7.   The People's assertion that an occasional second preliminary hearing is a “waste to the taxpayers” is questionable.   It has been 13 years since section 1368.1 was amended and no reported decision has squarely addressed the issue under the amendment.  (We note the same issue is also presented in Terry Lee Stafford v. Superior Court, B089654, pending before Division Seven of the Second District.)   It is also significant that with the availability of the streamlined preliminary hearing procedure under Proposition 115, the prosecution largely controls the nature and scope of preliminary hearings and in many cases can eliminate repeat appearances by witnesses, thus reducing unnecessary time and cost.

8.   The right of confrontation at preliminary hearings is expressly provided by statute.  “The witnesses must be examined in the presence of the defendant, and may be cross-examined in his behalf.” (§ 865.)

9.   Because we conclude that Proposition 115 did not eliminate defendant's right to confront witnesses, we need not address the People's argument that there is no federal constitutional right of confrontation at a preliminary hearing.  (See Whitman v.
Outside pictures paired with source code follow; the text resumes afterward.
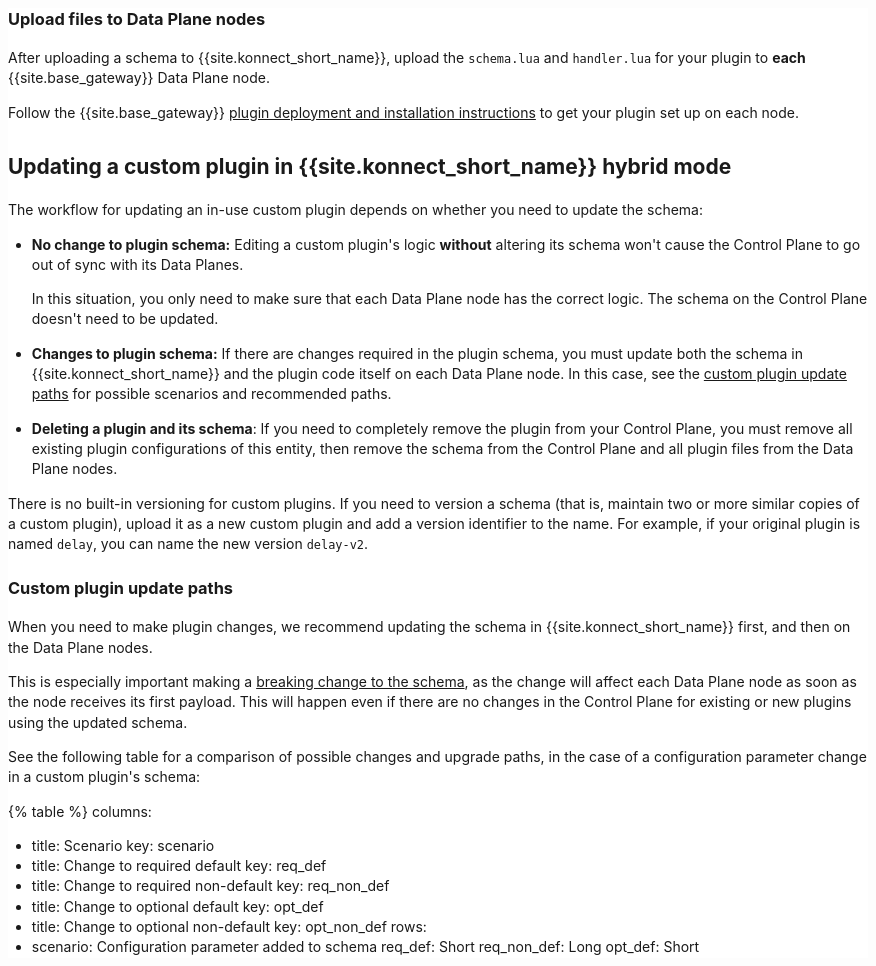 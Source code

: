 ### Upload files to Data Plane nodes

After uploading a schema to {{site.konnect_short_name}}, upload the `schema.lua` and `handler.lua` for your plugin to **each** {{site.base_gateway}} Data Plane node.

Follow the {{site.base_gateway}} [plugin deployment and installation instructions](/custom-plugins/installation-and-distribution/#install-the-plugin) 
to get your plugin set up on each node.

## Updating a custom plugin in {{site.konnect_short_name}} hybrid mode

The workflow for updating an in-use custom plugin depends on whether you need to update the schema:

* **No change to plugin schema:** Editing a custom plugin's logic **without** altering its schema won't 
cause the Control Plane to go out of sync with its Data Planes. 

  In this situation, you only need to make sure that each Data Plane node has the correct logic. 
  The schema on the Control Plane doesn't need to be updated.

* **Changes to plugin schema:** If there are changes required in the plugin schema, 
you must update both the schema in {{site.konnect_short_name}} and the plugin code itself on each Data Plane node. 
In this case, see the [custom plugin update paths](#custom-plugin-update-path) for possible scenarios and recommended paths.

* **Deleting a plugin and its schema**: If you need to completely remove the plugin from your
Control Plane, you must remove all existing plugin configurations of this entity, then remove 
the schema from the Control Plane and all plugin files from the Data Plane nodes.

There is no built-in versioning for custom plugins. 
If you need to version a schema (that is, maintain two or more similar copies of a custom plugin), 
upload it as a new custom plugin and add a version identifier to the name.
For example, if your original plugin is named `delay`, you can name the new version `delay-v2`.

### Custom plugin update paths

When you need to make plugin changes, we recommend updating the schema in {{site.konnect_short_name}} first, and then on the Data Plane nodes.

This is especially important making a [breaking change to the schema](#what-does-a-non-breaking-change-to-a-plugin-schema-look-like), 
as the change will affect each Data Plane node as soon as the node receives its first payload. 
This will happen even if there are no changes in the Control Plane for existing or new plugins using the updated schema. 

See the following table for a comparison of possible changes and upgrade paths, in the case of 
a configuration parameter change in a custom plugin's schema:


{% table %}
columns:
  - title: Scenario
    key: scenario
  - title: Change to required default
    key: req_def
  - title: Change to required non-default
    key: req_non_def
  - title: Change to optional default
    key: opt_def
  - title: Change to optional non-default
    key: opt_non_def
rows:
  - scenario: Configuration parameter added to schema
    req_def: Short
    req_non_def: Long
    opt_def: Short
Superior Court, supra, 54 Cal.3d at pp. 1077–1082, 2 Cal.Rptr.2d 160, 820 P.2d 262.)

10.   We need not decide whether a significant delay between the arraignment and the competency hearing, or between the preliminary hearing and the arraignment would cause us to reach a different conclusion.   Here, all the proceedings were held within the original time periods set out in section 1382 and California Rules of Court, rule 227.3(2).   Defendant's preliminary hearing was held on July 6, 1994;  his arraignment was July 20, 1994, and the competency hearing was on August 29, 1994.   The time from arraignment to hearing was approximately five weeks.   In Miller, the preliminary hearing was held March 15, 1977;  the arraignment was March 29, 1977;  and the finding of incompetence was on April 14, 1977, approximately two weeks later.   The difference of three weeks is immaterial.

L. RUBIN, Associate Justice.* FN* Assigned by the Chairperson of the Judicial Council.

CHARLES S. VOGEL, P.J., and EPSTEIN, J., concur.